Whenever the word "Test" appears in a line of the data below, copy that line.

> _MATERIAL TO PROCESS_
---

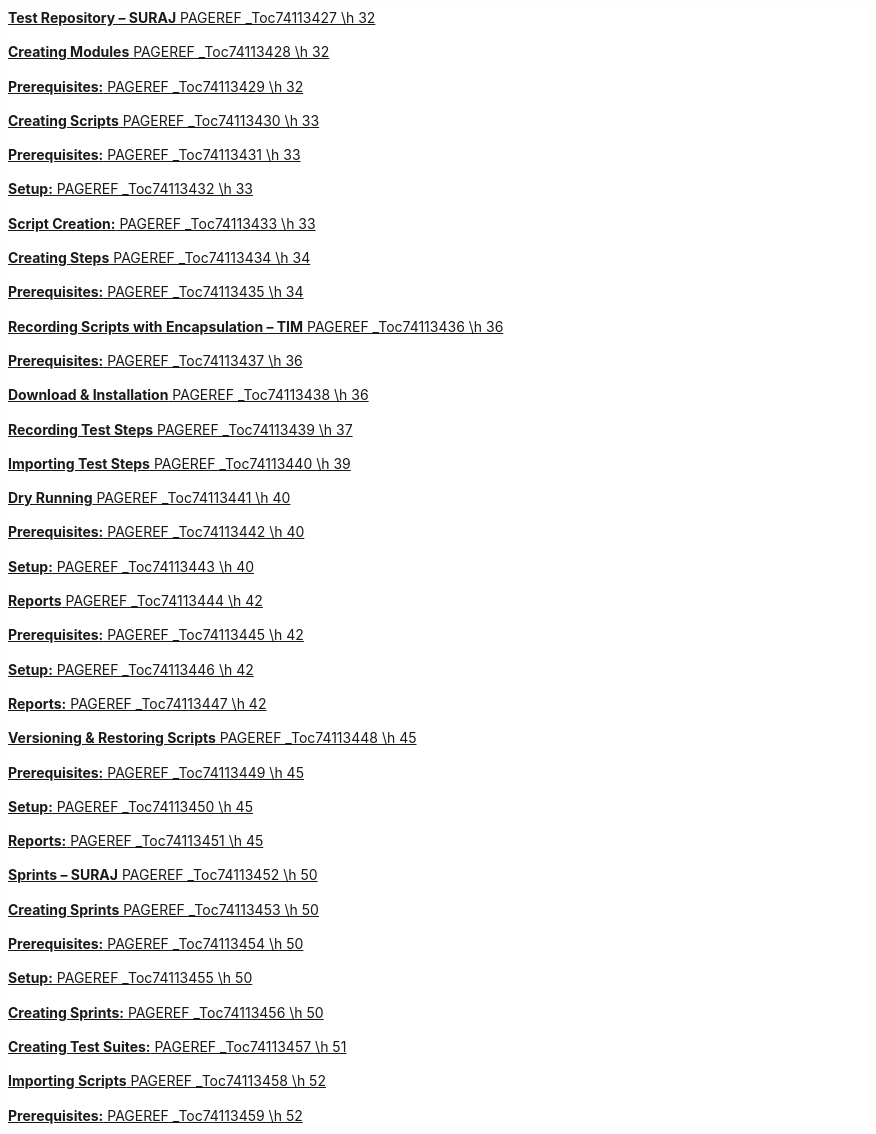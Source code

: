 [**Test Repository – SURAJ**	 PAGEREF _Toc74113427 \h 32](#_Toc74113427)

[**Creating Modules**	 PAGEREF _Toc74113428 \h 32](#_Toc74113428)

[**Prerequisites:**	 PAGEREF _Toc74113429 \h 32](#_Toc74113429)

[**Creating Scripts**	 PAGEREF _Toc74113430 \h 33](#_Toc74113430)

[**Prerequisites:**	 PAGEREF _Toc74113431 \h 33](#_Toc74113431)

[**Setup:**	 PAGEREF _Toc74113432 \h 33](#_Toc74113432)

[**Script Creation:**	 PAGEREF _Toc74113433 \h 33](#_Toc74113433)

[**Creating Steps**	 PAGEREF _Toc74113434 \h 34](#_Toc74113434)

[**Prerequisites:**	 PAGEREF _Toc74113435 \h 34](#_Toc74113435)

[**Recording Scripts with Encapsulation – TIM**	 PAGEREF _Toc74113436 \h 36](#_Toc74113436)

[**Prerequisites:**	 PAGEREF _Toc74113437 \h 36](#_Toc74113437)

[**Download & Installation**	 PAGEREF _Toc74113438 \h 36](#_Toc74113438)

[**Recording Test Steps**	 PAGEREF _Toc74113439 \h 37](#_Toc74113439)

[**Importing Test Steps**	 PAGEREF _Toc74113440 \h 39](#_Toc74113440)

[**Dry Running**	 PAGEREF _Toc74113441 \h 40](#_Toc74113441)

[**Prerequisites:**	 PAGEREF _Toc74113442 \h 40](#_Toc74113442)

[**Setup:**	 PAGEREF _Toc74113443 \h 40](#_Toc74113443)

[**Reports**	 PAGEREF _Toc74113444 \h 42](#_Toc74113444)

[**Prerequisites:**	 PAGEREF _Toc74113445 \h 42](#_Toc74113445)

[**Setup:**	 PAGEREF _Toc74113446 \h 42](#_Toc74113446)

[**Reports:**	 PAGEREF _Toc74113447 \h 42](#_Toc74113447)

[**Versioning & Restoring Scripts**	 PAGEREF _Toc74113448 \h 45](#_Toc74113448)

[**Prerequisites:**	 PAGEREF _Toc74113449 \h 45](#_Toc74113449)

[**Setup:**	 PAGEREF _Toc74113450 \h 45](#_Toc74113450)

[**Reports:**	 PAGEREF _Toc74113451 \h 45](#_Toc74113451)

[**Sprints – SURAJ**	 PAGEREF _Toc74113452 \h 50](#_Toc74113452)

[**Creating Sprints**	 PAGEREF _Toc74113453 \h 50](#_Toc74113453)

[**Prerequisites:**	 PAGEREF _Toc74113454 \h 50](#_Toc74113454)

[**Setup:**	 PAGEREF _Toc74113455 \h 50](#_Toc74113455)

[**Creating Sprints:**	 PAGEREF _Toc74113456 \h 50](#_Toc74113456)

[**Creating Test Suites:**	 PAGEREF _Toc74113457 \h 51](#_Toc74113457)

[**Importing Scripts**	 PAGEREF _Toc74113458 \h 52](#_Toc74113458)

[**Prerequisites:**	 PAGEREF _Toc74113459 \h 52](#_Toc74113459)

---

> _WRITTEN RESPONSE_
: [**Test Repository – SURAJ**	 PAGEREF _Toc74113427 \h 32](#_Toc74113427)
[**Recording Test Steps**	 PAGEREF _Toc74113439 \h 37](#_Toc74113439)
[**Importing Test Steps**	 PAGEREF _Toc74113440 \h 39](#_Toc74113440)
[**Creating Test Suites:**	 PAGEREF _Toc74113457 \h 51](#_Toc74113457)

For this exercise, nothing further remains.